Except for sanctions imposed after Russia's invasion of Ukraine and the occasional scolding, President Obama has been uninterested in retaliating against imperialism and deterring further aggression. He holds the view that history will expose Putin as a pretender and fool, and that Russia will be bogged down in a Syrian quagmire just as it was bogged down in Afghanistan long ago. What Obama forgets is that the Soviet Union's defeat in Afghanistan came about because the United States financed and equipped anti-Soviet forces - a course of action he has rejected since the Syrian uprising began in 2011.
Obama's supporters note that there is no clear U.S. ally in the Syrian conflict. Obviously not, since the president did nothing to identify and assist potentially friendly anti-regime Sunnis when the war began. Nor has he aided fully those few groups - "Syrian Kurds close to Turkey, moderate forces supported by Jordan close to its border, and small number of other moderate Syrians" - that, at least rhetorically, the United States backs today.
Obama's critics, meanwhile, are concerned with tactics. Both Hillary Clinton and Marco Rubio have called for America to impose a no-fly zone over Syria. They're several years too late. A no-fly zone might have worked at the beginning of the conflict, as part of a strategy of coercive diplomacy to remove Bashar al-Assad and reach some sort of power-sharing agreement among Syrian tribes.
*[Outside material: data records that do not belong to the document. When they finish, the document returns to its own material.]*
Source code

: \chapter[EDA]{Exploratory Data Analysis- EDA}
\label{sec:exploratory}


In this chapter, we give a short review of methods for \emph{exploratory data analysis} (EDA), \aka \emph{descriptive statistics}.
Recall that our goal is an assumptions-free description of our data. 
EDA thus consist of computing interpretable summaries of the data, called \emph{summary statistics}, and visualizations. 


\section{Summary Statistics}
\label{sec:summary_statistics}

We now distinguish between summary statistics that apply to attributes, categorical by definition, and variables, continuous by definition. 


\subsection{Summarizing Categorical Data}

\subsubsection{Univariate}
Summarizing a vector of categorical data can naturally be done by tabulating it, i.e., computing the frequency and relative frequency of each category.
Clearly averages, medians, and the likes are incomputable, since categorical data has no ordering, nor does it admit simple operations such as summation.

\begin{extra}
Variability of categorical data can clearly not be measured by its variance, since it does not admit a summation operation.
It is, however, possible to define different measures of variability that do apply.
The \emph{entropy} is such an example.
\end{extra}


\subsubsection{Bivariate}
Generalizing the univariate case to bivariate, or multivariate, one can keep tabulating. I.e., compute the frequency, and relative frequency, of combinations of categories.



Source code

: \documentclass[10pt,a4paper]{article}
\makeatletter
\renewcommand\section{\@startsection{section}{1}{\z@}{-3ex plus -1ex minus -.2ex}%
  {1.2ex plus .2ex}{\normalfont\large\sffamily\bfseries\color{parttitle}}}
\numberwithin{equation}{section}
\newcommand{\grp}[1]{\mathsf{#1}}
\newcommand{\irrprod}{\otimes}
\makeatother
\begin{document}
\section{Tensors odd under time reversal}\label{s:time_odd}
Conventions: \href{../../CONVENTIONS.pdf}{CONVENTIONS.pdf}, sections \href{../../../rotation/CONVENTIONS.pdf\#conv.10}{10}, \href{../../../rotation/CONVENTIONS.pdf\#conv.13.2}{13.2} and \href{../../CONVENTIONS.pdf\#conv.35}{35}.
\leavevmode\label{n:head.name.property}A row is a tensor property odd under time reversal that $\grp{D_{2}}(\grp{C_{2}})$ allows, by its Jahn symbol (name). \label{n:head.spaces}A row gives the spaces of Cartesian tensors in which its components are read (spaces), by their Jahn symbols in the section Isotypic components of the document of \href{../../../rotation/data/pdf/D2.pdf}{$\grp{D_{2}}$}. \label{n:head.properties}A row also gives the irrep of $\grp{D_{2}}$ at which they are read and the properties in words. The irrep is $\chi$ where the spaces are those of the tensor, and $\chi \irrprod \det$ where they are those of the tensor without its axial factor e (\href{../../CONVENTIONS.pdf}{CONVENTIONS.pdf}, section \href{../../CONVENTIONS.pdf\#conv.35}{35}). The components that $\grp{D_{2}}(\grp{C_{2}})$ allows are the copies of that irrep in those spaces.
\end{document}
Now, with Su-25s flying unrestricted over Syria, a no-fly zone would be greeted by the Russians as a nonstarter.
Worse, it would invite direct confrontation with the Russians, who are already buzzing NATO airspace from their new southern flank. Putin would like nothing more than to humiliate America over the skies of Raqqah. A no-fly zone is also superfluous. Our forces are already operating above parts of Syria - we could establish safe-havens at any time without asking for Russian permission. The problem isn't our capabilities. It's our lack of will.
What to do? The time has come for a revised strategy towards Russia, the greatest military and ideological threat to the United States and to the world order it has built over decades as guarantor of international security. We've faced a similar problem before. To create a freer and richer world, not the United States but Russia must be knocked back on its heels.
That is exactly what Ronald Reagan did in the final years of the Cold War. What is required today is a Reagan Doctrine for the twenty-first century - a comprehensive military, diplomatic, and cultural approach that elevates Americaâs stature and diminishes Russia's.
I can hear liberals already: Reagan, they'll say, was not a warrior but a peacemaker. Didn't he negotiate with Gorbachev, didn't he offer at Reykjavik to eliminate all ICBMs in exchange for the right of strategic defense? And so he did. But to focus only on Reagan's diplomacy is to suffer from historical myopia. It is to ignore Reagan's first term in favor of his second.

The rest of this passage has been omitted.